There are three ways patterns are arranged on kimono sashes.
The entire sash is covered in a specific pattern, which is commonly a repeated pattern. Since any part of the sash can be placed in the front and it can be used in Otaiko knots, these types of sashes can be recommended for beginners. However, the main drawback is that Zentsu sashes can be thicker and heavier than other sashes.
The pattern on a Rokutsu sash covers less area than on a Zentsu sash. The areas that will be covered up when tied around the torso are plain and unadorned. Not only are they cheaper than Zentsu sashes, they are easy to tie and they are light, which is why they are currently the most common type of kimono sashes in use.
“Rokutsu” means “six pass,” which means the pattern cover only six-tenths of those sashes. Although a lot of people don’t use it, there are also Yontsu sashes in which only four-tenths of the area is covered in a pattern.
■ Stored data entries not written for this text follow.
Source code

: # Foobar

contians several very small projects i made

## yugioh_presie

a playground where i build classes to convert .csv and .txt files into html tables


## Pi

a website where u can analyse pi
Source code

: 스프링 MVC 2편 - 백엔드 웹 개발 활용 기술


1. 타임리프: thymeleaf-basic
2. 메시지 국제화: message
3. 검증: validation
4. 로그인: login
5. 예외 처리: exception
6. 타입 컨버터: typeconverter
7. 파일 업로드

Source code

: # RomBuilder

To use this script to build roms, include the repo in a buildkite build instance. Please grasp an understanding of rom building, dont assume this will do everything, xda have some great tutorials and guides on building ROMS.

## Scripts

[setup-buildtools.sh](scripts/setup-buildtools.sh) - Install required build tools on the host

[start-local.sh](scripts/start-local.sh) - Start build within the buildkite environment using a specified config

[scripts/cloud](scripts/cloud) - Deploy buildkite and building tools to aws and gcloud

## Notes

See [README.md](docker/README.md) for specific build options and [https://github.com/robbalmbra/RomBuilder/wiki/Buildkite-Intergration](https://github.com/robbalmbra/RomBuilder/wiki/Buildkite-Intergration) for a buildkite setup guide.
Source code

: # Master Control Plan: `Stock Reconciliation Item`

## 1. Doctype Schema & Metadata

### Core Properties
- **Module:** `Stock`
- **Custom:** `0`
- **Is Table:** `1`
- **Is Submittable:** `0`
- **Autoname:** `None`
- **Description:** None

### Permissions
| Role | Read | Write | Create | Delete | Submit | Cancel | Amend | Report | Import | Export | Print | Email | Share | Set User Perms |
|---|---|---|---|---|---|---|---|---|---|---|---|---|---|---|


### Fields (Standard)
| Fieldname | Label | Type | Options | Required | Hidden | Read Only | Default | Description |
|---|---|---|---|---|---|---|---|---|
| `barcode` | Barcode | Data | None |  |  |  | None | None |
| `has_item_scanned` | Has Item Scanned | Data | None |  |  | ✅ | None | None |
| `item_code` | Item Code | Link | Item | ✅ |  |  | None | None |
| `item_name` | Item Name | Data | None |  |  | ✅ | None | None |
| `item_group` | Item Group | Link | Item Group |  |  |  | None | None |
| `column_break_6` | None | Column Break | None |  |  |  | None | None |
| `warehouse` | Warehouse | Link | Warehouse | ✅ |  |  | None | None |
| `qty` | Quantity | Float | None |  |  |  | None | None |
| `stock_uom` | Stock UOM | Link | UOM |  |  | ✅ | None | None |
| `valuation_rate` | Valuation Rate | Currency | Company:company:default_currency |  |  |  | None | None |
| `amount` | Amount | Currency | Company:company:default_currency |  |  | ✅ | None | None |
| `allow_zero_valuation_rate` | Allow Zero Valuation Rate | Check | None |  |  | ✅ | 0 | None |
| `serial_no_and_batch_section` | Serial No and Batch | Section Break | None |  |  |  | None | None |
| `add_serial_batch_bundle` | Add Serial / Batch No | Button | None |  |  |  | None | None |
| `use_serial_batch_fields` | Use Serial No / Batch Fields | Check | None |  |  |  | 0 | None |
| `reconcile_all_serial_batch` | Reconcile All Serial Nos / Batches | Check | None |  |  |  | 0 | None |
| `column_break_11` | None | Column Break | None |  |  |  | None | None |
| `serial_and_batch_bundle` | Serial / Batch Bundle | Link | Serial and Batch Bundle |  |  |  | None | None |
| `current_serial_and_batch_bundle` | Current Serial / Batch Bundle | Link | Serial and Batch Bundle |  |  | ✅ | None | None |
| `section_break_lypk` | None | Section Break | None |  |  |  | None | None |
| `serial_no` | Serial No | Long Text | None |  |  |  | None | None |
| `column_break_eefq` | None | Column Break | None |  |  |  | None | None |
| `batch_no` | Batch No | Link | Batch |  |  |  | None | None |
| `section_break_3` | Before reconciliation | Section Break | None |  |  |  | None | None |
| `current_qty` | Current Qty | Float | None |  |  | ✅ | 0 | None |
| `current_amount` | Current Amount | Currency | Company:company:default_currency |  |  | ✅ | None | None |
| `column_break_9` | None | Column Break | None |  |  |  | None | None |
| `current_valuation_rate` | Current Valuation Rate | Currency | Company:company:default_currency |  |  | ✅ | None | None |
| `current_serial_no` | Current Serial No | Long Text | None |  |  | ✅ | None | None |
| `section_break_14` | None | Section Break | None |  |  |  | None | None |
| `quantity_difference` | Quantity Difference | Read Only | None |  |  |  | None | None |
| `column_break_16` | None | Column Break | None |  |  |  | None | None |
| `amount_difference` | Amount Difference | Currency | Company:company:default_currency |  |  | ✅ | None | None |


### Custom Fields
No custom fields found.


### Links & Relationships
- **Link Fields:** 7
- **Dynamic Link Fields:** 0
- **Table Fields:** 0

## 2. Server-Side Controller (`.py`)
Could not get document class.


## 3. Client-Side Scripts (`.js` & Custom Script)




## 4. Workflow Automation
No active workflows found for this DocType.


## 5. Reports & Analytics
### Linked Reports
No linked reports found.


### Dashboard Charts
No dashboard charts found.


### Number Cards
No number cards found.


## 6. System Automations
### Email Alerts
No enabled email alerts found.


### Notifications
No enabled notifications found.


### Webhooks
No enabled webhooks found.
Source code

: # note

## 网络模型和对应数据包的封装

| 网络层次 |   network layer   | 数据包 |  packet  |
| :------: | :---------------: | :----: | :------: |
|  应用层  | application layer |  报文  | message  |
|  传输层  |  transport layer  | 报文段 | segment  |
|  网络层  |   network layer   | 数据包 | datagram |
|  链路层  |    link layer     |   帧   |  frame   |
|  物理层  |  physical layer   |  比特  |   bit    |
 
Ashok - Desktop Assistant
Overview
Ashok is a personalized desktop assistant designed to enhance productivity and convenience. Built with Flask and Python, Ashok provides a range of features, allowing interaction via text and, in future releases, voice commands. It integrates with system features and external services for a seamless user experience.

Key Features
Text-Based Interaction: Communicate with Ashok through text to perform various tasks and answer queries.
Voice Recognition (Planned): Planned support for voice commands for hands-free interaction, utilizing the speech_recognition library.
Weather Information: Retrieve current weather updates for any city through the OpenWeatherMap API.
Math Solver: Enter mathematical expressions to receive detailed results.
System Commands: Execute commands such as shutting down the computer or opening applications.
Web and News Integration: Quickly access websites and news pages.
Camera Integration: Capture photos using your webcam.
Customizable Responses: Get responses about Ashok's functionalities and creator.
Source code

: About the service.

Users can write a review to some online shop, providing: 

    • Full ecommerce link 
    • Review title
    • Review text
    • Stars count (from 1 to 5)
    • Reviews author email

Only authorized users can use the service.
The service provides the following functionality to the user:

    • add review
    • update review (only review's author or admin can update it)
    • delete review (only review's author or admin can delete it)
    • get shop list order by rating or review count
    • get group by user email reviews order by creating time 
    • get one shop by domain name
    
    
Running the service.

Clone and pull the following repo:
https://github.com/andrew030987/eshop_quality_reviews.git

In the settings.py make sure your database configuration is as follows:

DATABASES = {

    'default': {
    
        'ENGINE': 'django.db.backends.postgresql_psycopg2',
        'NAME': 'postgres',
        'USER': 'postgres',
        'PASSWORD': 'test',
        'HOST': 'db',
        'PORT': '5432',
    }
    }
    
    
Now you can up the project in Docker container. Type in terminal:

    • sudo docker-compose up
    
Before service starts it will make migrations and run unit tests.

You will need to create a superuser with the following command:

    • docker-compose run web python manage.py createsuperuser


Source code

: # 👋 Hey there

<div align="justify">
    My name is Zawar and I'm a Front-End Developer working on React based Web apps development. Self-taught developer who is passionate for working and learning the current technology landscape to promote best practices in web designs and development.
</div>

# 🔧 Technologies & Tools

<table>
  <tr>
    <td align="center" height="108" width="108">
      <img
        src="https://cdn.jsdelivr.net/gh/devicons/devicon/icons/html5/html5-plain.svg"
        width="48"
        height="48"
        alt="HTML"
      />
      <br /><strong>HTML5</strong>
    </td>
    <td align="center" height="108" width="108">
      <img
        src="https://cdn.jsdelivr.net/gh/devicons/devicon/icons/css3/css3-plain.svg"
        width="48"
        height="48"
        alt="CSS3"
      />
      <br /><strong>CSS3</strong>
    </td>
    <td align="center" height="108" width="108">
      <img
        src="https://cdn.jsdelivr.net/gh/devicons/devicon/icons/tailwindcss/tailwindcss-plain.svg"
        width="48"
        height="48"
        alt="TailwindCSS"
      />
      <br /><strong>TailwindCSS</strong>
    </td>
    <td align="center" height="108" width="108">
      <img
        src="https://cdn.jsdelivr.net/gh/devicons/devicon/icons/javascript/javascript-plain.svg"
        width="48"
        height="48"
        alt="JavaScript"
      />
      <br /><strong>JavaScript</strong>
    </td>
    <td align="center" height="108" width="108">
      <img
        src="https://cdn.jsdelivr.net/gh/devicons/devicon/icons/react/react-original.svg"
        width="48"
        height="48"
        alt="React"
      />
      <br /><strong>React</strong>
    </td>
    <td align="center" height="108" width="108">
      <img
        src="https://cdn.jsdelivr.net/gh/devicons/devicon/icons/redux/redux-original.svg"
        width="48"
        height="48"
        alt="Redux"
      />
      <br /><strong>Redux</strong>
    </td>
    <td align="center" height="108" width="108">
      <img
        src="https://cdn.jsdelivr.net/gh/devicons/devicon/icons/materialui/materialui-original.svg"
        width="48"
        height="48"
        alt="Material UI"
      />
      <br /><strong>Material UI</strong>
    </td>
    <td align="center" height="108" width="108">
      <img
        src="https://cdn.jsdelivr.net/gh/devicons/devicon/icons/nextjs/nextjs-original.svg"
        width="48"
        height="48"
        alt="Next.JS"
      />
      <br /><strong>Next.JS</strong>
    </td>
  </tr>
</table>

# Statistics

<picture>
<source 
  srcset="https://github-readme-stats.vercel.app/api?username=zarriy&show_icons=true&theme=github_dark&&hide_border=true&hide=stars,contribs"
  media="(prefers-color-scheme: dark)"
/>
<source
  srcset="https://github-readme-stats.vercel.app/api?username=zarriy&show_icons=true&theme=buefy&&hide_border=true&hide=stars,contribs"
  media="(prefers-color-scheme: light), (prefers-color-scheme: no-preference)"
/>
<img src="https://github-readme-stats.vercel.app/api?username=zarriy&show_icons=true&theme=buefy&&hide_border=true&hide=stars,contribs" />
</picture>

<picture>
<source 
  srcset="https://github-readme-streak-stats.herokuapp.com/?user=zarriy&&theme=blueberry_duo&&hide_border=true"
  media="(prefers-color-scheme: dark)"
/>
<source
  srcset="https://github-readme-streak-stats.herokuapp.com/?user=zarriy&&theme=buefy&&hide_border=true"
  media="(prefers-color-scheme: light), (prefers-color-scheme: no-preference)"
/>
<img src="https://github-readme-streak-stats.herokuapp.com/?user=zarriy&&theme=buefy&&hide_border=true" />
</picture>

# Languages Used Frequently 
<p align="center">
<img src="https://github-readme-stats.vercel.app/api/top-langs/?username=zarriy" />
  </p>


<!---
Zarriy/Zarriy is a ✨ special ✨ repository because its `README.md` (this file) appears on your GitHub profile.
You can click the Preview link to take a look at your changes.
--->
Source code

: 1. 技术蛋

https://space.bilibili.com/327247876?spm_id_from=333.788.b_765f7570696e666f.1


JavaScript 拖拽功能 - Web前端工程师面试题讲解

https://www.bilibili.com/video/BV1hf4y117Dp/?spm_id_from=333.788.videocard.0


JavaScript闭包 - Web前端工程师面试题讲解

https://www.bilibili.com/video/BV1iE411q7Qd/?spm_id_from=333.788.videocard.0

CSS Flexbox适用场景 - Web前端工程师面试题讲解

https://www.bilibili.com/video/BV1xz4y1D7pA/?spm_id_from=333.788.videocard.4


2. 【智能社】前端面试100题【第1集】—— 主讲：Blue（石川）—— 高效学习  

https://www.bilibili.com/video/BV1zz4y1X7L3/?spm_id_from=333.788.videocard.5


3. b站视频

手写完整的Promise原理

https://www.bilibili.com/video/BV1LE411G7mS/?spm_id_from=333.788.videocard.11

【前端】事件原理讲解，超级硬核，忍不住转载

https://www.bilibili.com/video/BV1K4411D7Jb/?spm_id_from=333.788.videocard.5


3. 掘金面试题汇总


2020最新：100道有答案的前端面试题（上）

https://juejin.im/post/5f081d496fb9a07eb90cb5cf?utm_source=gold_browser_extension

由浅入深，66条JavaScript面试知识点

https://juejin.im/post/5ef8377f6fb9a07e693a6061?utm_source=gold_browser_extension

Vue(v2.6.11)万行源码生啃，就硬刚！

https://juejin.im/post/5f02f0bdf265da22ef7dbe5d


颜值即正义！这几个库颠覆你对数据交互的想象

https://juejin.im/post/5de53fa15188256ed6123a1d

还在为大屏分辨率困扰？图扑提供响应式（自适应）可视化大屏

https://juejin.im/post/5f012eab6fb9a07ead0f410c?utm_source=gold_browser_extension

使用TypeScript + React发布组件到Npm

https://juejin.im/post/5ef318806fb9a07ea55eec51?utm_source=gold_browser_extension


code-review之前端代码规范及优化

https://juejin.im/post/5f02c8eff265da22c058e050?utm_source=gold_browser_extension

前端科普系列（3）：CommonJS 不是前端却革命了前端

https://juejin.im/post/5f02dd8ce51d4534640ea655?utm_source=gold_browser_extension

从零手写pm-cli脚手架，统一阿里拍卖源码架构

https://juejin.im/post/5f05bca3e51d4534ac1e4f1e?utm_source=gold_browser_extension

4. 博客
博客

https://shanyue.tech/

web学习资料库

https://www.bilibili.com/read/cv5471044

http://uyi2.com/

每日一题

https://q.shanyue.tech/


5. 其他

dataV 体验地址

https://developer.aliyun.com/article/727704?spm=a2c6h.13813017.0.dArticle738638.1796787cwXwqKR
It is also called the “Point Pattern.” The pattern is only placed on the part of the sash that will be seen in the rear part of an Otaiko knot, but there are many sashes that also have patterns that will be seen in the front part (the abdomen) as well. Those particular patterns are called “haramon.” These sashes are popular because they can create a picturesque presentation, but tying these sashes so that the patterns can be seen neatly will take some getting used to.